The rarely used state law has been applied in 28 cases this year, up from about 10 cases in all of last year, but it almost never leads to an arrest, Insurance Department spokeswoman Kristin Milam said.
The policy covering nearly 340 workers was dropped after Pace on Friday failed to catch up with paying premiums. They had been two months in arrears since Rodgers bought the company in May from the estate of Robert Brooks, who built the Hooters restaurant chain, Carnie said.
Also Friday, Pace stopped flying chartered aircraft for clients that have included the NHL's Carolina Hurricanes, rocker Bruce Springsteen, the White House press corps, and dozens of pro and collegiate sports teams, Carnie said. All but about a half-dozen employees have been laid off.
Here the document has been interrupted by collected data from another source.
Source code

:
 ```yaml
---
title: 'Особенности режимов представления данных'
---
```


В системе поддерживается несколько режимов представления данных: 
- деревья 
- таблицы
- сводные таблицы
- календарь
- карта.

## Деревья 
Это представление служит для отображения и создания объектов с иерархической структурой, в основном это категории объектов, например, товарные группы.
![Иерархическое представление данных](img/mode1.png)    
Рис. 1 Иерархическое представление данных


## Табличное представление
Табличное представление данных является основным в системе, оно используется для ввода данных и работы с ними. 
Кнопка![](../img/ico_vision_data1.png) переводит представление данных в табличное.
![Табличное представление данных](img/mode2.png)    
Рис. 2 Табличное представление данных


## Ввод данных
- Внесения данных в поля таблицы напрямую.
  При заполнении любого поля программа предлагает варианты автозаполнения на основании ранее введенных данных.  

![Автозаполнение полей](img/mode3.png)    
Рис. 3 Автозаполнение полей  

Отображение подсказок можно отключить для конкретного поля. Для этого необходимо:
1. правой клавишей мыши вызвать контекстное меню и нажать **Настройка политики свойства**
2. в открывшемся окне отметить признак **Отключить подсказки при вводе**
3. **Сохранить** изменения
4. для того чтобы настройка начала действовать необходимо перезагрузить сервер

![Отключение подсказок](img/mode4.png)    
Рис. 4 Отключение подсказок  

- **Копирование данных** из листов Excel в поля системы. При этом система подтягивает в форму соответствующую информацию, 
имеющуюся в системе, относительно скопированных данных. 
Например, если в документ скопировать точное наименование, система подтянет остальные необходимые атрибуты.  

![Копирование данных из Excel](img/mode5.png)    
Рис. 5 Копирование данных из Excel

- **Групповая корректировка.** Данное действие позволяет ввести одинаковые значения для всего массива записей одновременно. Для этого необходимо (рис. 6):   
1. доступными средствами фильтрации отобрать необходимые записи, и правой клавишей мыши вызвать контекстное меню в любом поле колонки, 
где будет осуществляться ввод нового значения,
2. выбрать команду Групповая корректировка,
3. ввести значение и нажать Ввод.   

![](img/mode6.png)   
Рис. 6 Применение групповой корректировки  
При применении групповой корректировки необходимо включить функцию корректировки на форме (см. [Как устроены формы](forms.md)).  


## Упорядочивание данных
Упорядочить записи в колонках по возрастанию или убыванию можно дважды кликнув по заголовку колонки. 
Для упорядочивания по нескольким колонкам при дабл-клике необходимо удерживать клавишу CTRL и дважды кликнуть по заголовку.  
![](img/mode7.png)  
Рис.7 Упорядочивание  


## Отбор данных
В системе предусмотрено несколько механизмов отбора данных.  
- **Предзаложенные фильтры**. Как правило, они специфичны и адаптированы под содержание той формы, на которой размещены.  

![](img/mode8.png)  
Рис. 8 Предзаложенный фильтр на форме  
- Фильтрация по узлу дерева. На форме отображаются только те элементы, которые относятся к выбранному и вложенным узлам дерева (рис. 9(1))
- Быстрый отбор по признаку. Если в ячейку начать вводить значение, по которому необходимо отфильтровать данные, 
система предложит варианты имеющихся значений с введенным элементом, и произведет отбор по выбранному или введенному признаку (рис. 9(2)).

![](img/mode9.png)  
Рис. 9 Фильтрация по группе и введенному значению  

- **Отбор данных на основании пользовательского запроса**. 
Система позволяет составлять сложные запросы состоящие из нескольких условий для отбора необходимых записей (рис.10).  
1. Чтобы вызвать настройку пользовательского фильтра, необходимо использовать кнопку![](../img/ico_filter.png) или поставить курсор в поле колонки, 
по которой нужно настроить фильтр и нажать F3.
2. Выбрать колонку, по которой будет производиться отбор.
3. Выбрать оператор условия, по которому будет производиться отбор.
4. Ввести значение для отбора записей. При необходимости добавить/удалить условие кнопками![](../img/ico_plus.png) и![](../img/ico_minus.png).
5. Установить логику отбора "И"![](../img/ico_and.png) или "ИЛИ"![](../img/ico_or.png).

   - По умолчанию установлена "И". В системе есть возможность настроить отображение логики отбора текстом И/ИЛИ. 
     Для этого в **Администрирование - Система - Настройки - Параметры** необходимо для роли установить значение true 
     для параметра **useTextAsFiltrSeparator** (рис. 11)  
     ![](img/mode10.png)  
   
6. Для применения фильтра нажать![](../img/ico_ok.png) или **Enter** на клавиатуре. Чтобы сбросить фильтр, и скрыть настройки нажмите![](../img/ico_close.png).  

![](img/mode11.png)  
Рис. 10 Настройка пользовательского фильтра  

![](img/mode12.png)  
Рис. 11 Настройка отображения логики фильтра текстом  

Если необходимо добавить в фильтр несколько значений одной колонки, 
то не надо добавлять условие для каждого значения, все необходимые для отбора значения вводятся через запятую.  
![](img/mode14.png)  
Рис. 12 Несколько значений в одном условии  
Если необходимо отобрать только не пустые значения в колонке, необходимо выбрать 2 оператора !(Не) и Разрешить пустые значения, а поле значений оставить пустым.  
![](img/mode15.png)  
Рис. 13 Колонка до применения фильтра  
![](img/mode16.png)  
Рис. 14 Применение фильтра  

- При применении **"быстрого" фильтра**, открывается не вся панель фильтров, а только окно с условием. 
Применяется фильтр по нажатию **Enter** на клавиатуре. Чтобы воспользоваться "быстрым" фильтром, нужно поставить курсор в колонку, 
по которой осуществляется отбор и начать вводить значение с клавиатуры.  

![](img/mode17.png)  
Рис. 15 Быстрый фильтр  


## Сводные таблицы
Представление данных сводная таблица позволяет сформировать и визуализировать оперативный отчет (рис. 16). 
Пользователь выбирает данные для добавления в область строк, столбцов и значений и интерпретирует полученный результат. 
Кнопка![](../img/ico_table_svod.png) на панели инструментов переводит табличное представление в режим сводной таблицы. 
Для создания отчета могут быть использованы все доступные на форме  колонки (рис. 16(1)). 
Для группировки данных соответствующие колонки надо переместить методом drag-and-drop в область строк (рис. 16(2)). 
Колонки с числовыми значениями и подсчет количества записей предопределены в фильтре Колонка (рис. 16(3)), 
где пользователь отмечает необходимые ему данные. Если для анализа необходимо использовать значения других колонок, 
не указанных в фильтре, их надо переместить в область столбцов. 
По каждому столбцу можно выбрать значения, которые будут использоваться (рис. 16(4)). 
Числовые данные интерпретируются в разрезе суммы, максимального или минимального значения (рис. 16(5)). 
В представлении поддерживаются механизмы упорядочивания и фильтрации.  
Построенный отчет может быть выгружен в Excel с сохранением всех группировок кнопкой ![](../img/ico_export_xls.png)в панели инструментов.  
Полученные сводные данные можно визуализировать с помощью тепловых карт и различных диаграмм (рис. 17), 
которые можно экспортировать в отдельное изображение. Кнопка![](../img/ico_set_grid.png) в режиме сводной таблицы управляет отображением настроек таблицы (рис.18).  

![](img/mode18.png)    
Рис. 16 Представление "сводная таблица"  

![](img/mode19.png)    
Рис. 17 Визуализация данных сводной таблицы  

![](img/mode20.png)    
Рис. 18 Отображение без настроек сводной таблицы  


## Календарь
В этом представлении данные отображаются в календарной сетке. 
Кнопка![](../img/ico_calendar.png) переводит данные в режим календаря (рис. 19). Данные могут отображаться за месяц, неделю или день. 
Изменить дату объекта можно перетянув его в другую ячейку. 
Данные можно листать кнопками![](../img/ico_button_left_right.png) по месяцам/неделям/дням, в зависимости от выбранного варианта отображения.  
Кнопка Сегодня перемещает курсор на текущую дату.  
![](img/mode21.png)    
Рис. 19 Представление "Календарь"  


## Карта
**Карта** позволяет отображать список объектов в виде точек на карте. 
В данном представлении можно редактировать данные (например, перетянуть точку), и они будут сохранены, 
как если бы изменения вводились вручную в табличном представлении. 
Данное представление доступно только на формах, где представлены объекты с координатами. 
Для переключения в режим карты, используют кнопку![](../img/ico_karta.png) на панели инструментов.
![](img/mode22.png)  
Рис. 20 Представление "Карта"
"Right now, we've ceased operations but in a legal standpoint the company is still in business," Carnie said.
Pace Airlines had been owned by Hooters mastermind Robert Brooks, who died in 2006 about three months after grounding Hooters Air. The Myrtle Beach, S.C.-based airline operated for three years and at its peak served 15 destinations, including nonstop flights to the Bahamas, featuring the restaurant chain's trademark scantily clad waitresses but no onboard chicken wings.
Pace's downward spiral worsened late last month when Continental Airlines canceled a maintenance contract. Continental ended the agreement because of concerns about Pace's financial status, the Winston-Salem Journal reported. About two-thirds of its work force was laid off two weeks after the contract was canceled.
Once news of the company's woes came out, health insurance provider Blue Cross and Blue Shield of North Carolina demanded payment of the two months of insurance premiums in arrears, or about $446,000, Carnie said.
"There was no willful intent on the part of Mr. Rodgers to cancel the policy," Carnie said.
Blue Cross spokesman Lew Borman said Pace's policy was dropped after the airline failed to meet an agreed-upon extended deadline to pay, and the insurer gave the company's employees time to obtain coverage on their own.
The CEO was booked into the Forsyth County jail on the felony charge on Tuesday pending $50,000 bond. He was released by Wednesday morning, but jail officials said they could not speak about the case.